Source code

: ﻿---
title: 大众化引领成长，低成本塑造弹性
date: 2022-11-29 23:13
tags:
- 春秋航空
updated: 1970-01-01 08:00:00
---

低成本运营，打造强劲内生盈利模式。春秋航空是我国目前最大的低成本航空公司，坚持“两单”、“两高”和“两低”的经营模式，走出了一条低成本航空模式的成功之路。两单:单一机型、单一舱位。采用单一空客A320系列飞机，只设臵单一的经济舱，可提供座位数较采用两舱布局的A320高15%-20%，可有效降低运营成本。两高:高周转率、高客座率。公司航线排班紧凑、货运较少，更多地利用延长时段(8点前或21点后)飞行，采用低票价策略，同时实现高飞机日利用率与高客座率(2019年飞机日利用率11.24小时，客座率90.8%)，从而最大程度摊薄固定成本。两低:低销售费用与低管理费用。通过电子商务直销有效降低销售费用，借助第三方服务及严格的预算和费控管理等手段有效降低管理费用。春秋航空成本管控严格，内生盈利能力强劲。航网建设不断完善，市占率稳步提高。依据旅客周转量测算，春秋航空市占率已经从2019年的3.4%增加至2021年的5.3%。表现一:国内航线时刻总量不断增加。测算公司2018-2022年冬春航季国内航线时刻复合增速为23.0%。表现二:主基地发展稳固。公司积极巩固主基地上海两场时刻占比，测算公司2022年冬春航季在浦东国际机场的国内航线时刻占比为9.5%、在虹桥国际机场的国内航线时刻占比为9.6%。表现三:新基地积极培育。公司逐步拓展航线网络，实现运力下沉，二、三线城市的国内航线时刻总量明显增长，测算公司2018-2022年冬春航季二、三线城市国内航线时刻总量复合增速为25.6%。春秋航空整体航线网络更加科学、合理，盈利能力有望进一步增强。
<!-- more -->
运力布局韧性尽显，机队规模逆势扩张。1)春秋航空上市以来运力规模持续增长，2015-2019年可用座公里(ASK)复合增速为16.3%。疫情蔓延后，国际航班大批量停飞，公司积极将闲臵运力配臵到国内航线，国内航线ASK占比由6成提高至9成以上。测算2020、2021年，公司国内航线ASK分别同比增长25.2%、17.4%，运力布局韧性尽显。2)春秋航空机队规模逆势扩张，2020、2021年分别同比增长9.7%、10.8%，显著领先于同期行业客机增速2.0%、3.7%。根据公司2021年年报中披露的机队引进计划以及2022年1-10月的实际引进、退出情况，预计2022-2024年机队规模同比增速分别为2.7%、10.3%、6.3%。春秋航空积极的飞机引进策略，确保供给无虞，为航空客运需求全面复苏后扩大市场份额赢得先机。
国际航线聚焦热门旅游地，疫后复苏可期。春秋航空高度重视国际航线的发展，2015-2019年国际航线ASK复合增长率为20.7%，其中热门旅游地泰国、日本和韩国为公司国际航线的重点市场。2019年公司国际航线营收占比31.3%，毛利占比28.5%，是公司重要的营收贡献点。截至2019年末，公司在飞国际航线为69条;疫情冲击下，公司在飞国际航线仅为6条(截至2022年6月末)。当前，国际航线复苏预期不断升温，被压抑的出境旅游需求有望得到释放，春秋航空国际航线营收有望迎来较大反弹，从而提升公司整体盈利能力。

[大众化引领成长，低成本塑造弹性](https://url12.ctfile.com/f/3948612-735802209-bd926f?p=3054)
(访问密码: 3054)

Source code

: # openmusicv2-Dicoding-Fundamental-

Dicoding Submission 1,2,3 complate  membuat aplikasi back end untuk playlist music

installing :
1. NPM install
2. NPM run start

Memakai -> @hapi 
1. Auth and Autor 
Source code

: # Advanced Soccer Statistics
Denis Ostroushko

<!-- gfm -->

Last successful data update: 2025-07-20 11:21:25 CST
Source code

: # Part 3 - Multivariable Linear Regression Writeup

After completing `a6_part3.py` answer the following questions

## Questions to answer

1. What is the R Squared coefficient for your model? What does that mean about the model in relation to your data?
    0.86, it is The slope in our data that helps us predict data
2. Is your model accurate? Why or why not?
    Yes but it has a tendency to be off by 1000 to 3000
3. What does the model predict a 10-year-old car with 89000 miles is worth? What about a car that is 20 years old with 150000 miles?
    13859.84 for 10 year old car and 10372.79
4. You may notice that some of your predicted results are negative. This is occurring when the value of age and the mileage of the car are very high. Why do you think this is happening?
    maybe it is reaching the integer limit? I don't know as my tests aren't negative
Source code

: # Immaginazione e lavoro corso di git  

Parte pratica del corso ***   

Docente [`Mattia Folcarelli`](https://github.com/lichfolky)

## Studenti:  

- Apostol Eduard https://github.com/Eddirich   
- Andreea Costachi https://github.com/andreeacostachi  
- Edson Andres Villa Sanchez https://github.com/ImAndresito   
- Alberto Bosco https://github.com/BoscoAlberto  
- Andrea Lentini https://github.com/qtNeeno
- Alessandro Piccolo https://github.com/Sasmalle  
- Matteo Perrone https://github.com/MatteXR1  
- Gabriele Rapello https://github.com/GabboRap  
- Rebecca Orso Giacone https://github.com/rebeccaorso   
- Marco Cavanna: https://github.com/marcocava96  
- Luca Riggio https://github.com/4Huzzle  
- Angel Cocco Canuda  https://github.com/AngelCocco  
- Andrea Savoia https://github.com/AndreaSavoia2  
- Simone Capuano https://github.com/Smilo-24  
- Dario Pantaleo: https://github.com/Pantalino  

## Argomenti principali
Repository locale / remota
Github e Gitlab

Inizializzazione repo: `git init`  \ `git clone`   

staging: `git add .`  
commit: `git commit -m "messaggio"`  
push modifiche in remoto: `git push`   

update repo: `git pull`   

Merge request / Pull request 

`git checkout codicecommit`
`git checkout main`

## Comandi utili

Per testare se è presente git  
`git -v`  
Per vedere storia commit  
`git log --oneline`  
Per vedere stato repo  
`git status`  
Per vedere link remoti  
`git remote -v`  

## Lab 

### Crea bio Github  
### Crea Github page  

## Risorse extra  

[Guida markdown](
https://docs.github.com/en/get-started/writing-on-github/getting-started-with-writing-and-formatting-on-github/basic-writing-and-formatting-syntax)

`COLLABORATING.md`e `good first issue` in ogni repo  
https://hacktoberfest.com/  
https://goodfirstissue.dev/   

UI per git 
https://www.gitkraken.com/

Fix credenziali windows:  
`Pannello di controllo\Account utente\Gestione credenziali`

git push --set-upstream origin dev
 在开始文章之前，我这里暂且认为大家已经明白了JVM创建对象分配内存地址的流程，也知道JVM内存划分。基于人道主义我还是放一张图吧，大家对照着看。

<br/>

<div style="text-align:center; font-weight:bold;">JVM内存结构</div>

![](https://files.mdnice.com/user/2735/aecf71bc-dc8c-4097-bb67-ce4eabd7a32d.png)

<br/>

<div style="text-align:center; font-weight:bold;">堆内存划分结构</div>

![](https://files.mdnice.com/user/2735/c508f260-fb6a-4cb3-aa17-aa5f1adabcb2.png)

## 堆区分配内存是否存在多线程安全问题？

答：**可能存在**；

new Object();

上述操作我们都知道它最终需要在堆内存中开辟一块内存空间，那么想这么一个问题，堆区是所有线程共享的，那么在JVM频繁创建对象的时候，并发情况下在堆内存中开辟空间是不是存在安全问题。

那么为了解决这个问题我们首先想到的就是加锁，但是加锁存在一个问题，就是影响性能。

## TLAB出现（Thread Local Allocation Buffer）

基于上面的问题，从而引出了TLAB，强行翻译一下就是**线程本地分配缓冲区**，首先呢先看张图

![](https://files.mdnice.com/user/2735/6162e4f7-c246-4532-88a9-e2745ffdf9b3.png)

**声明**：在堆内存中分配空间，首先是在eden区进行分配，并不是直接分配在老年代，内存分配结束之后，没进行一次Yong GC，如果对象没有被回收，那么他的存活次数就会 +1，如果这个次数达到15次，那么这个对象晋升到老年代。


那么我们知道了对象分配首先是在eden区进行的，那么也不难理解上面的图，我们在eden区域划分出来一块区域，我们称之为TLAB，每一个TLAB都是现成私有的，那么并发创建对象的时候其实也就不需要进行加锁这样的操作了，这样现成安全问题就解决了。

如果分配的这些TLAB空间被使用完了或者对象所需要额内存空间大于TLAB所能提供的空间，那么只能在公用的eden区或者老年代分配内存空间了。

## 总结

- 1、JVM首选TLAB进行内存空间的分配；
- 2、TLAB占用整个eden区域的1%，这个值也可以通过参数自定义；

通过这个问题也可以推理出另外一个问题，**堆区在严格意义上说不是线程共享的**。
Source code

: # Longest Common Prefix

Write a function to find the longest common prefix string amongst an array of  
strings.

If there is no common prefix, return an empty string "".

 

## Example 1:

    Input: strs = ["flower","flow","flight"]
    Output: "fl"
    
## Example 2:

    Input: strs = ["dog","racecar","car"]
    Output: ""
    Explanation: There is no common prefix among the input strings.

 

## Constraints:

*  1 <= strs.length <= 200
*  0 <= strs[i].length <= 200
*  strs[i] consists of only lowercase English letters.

◆ ◆ ◆ ◆

Go through the material above and copy each line that holds the string "model".

[SOLUTION TO THE PROBLEM]:
1. What is the R Squared coefficient for your model? What does that mean about the model in relation to your data?
2. Is your model accurate? Why or why not?
3. What does the model predict a 10-year-old car with 89000 miles is worth? What about a car that is 20 years old with 150000 miles?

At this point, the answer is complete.